Daniel Handler—better know under his pen name, Lemony Snicket—is author of the popular A Series of Unfortunate Events kids books and was on hand to present the first-ever Lemony Snicket Prize for Librarians Faced with Adversity, a new annual prize honoring a librarian who has faced adversity with integrity and dignity intact.
Handler transformed the calm awards presentation into a hilarious, often ribald affair as he cracked blue jokes and dryly poked fun at everyone, including Snicket award-winner Laurence Copel, youth outreach librarian and founder of the Lower Ninth Ward Street Library in New Orleans. Author Mo Willems surprised everyone when he literally jumped onstage to join Handler in the wackiness.
Handler provided the perfect introduction to the main attraction—President Barbara Stripling’s conversation with Lois Lowry, author of young adult dystopian classic The Giver, and Oscar-winning actor Jeff Bridges. The pair joined Stripling to discuss the upcoming film adaptation of The Giver, which stars Bridges in the title role (he also served as the film’s producer), as well as discuss concepts found in the film and Lowry’s and Bridges’s individual creative endeavors: memory, collaboration, community building, artistic responsibility, diversity, and literal and figurative journeys. An exclusive “sizzle reel” that features behind-the-scenes footage and clips from the new film was also screened for the audience.
Lowry and Bridges had a playful, comfortable rapport. They looked to each other as they answered questions, corrected each other if one got off track with an answer, and laughed freely. The vibe was that of two old friends. This relaxed, open energy flowed into their answers to Stripling’s questions.

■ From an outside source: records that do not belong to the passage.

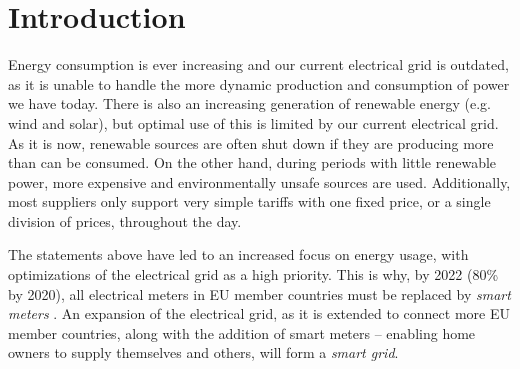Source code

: 
\chapter*{Introduction}

Energy consumption is ever increasing and our current electrical grid is outdated, as it is unable to handle the more dynamic production and consumption of power we have today.
There is also an increasing generation of renewable energy (e.g. wind and solar), but optimal use of this is limited by our current electrical grid.
As it is now, renewable sources are often shut down if they are producing more than can be consumed.
On the other hand, during periods with little renewable power, more expensive and environmentally unsafe sources are used.
Additionally, most suppliers only support very simple tariffs with one fixed price, or a single division of prices, throughout the day.

The statements above have led to an increased focus on energy usage, with optimizations of the electrical grid as a high priority.
This is why, by 2022 (80\% by 2020), all  electrical meters in EU member countries must be replaced by \emph{smart meters} \cite{smart_meter_survey, directive_2009_72_EC}.
An expansion of the electrical grid, as it is extended to connect more EU member countries, along with the addition of smart meters -- enabling home owners to supply themselves and others, will form a \emph{smart grid}.
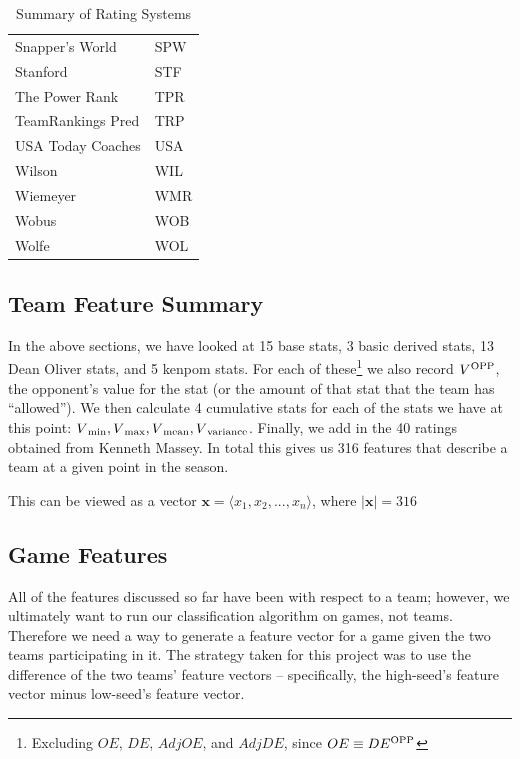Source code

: \documentclass[]{article}
\def\SP#1{\textsuperscript{{#1}}}
\def\SB#1{\textsubscript{{#1}}}
\begin{document}
\begin{table}[ht]
\begin{tabular}{@{}ll@{}}
Snapper's World     & SPW \\
Stanford            & STF \\
The Power Rank      & TPR \\
TeamRankings Pred   & TRP \\
USA Today Coaches   & USA \\
Wilson              & WIL \\
Wiemeyer            & WMR \\
Wobus               & WOB \\
Wolfe               & WOL \\
\bottomrule
\end{tabular}
\caption{Summary of Rating Systems}
\label{table:massey_summary}
\end{table} 


\subsection{Team Feature Summary}

In the above sections, we have looked at 15 base stats, 3 basic derived stats, 13 Dean Oliver stats, and 5 kenpom stats. For each of these\footnote{Excluding $OE$, $DE$, $AdjOE$, and $AdjDE$, since $OE \equiv DE\SP{OPP}$} we also record $V\SP{OPP}$, the opponent's value for the stat (or the amount of that stat that the team has ``allowed''). We then calculate 4 cumulative stats for each of the stats we have at this point: $V\SB{min}, V\SB{max}, V\SB{mean}, V\SB{variance}$. Finally, we add in the 40 ratings obtained from Kenneth Massey. In total this gives us 316 features that describe a team at a given point in the season.

This can be viewed as a vector $\mathbf{x} = \langle x_1, x_2, ..., x_n \rangle$, where $|\mathbf{x}| = 316$

\subsection{Game Features}

All of the features discussed so far have been with respect to a team; however, we ultimately want to run our classification algorithm on games, not teams. Therefore we need a way to generate a feature vector for a game given the two teams participating in it. The strategy taken for this project was to use the difference of the two teams' feature vectors -- specifically, the high-seed's feature vector minus low-seed's feature vector.
\end{document}
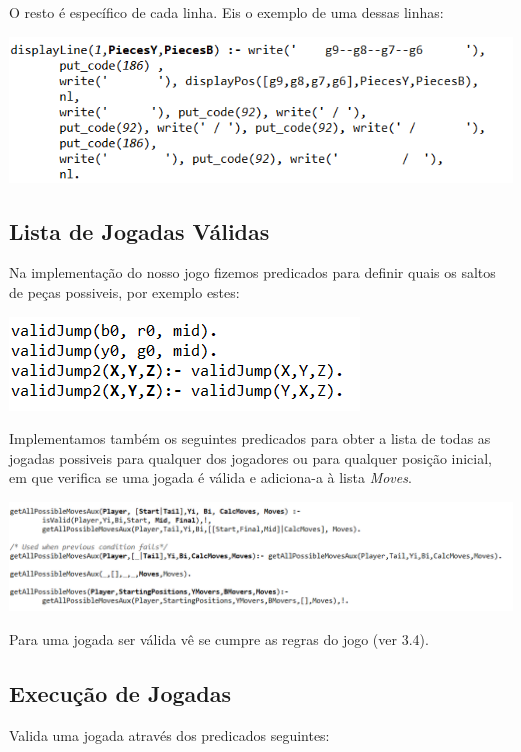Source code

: \documentclass[a4paper]{article}
\begin{document}
O resto é específico de cada linha. Eis o exemplo de uma dessas linhas: 

\includegraphics[scale=0.8]{displayBoard2.png}\linebreak\linebreak

\subsection{Lista de Jogadas Válidas} Na implementação do nosso jogo fizemos predicados para definir quais os saltos de peças possiveis, por exemplo estes:

\includegraphics[scale=0.8]{predicados.png}\linebreak\linebreak

Implementamos também os seguintes predicados para obter a lista de todas as jogadas possiveis para qualquer dos jogadores ou para qualquer posição inicial, em que verifica se uma jogada é válida e adiciona-a à lista \textit{Moves}.
\begin{center}
\includegraphics[scale=0.7]{allpossiblemoves.png}\linebreak
\end{center} 
Para uma jogada ser válida vê se cumpre as regras do jogo (ver 3.4).

\subsection{Execução de Jogadas} Valida uma jogada através dos predicados seguintes: 
\end{document}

When asked about the power of dreams and memory, Lowry and Bridges said they are both believers. “[They] are a source of fascination to me,” said Lowry. “They are the only things that are really ours.” Bridges agreed, adding that he recalls memories of his father, the late actor Lloyd Bridges, to channel his spirit as he creates his characters. “I feel like he and I were in a relay race, and he was reaching back and passing me the baton,” Bridges said.
The conversation often shifted to the process of creating, with the trio discussing book-to-film adaptations, film production, the writing process, music, and photography. Bridges and Lowry noted that the endeavors offer both collaborative and solitary rewards.
“To work together and have it come out is fascinating,” Bridges said. “I hesitate to even talk about it because it’s like being a magician and saying this is how we do it.”
Lowry and Bridges both have strong feelings about books and the important role reading plays in the lives of young and old. “There are books that you read and reread because they trigger something in you,” said Bridges. “The same goes with music. They can make you feel a certain way. It’s a wonderful mystery.”
Asked if she, as a writer, feels that she has to protect children from the brutality of life, Lowry had a thoughtful response: “Reading is the most important way to prepare for life,” she said. “Reading is a rehearsal for life. We all experience bad things. If we read about other people’s responses to these things, it can be a preparation.”
Bridges agreed. “Books and movies are a safe place to explore tragedy,” he said. “I think that’s where compassion can kind of develop for our fellow man.”